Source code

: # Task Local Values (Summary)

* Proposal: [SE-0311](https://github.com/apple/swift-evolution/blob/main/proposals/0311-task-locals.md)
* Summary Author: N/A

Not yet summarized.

┄┄┄┄┄┄┄┄┄┄┄┄┄┄┄┄┄┄┄┄

Task to carry out » A verbatim copy of every entry is needed.

Written solution »
Source code

: # Task Local Values (Summary)

* Proposal: [SE-0311](https://github.com/apple/swift-evolution/blob/main/proposals/0311-task-locals.md)
* Summary Author: N/A

Not yet summarized.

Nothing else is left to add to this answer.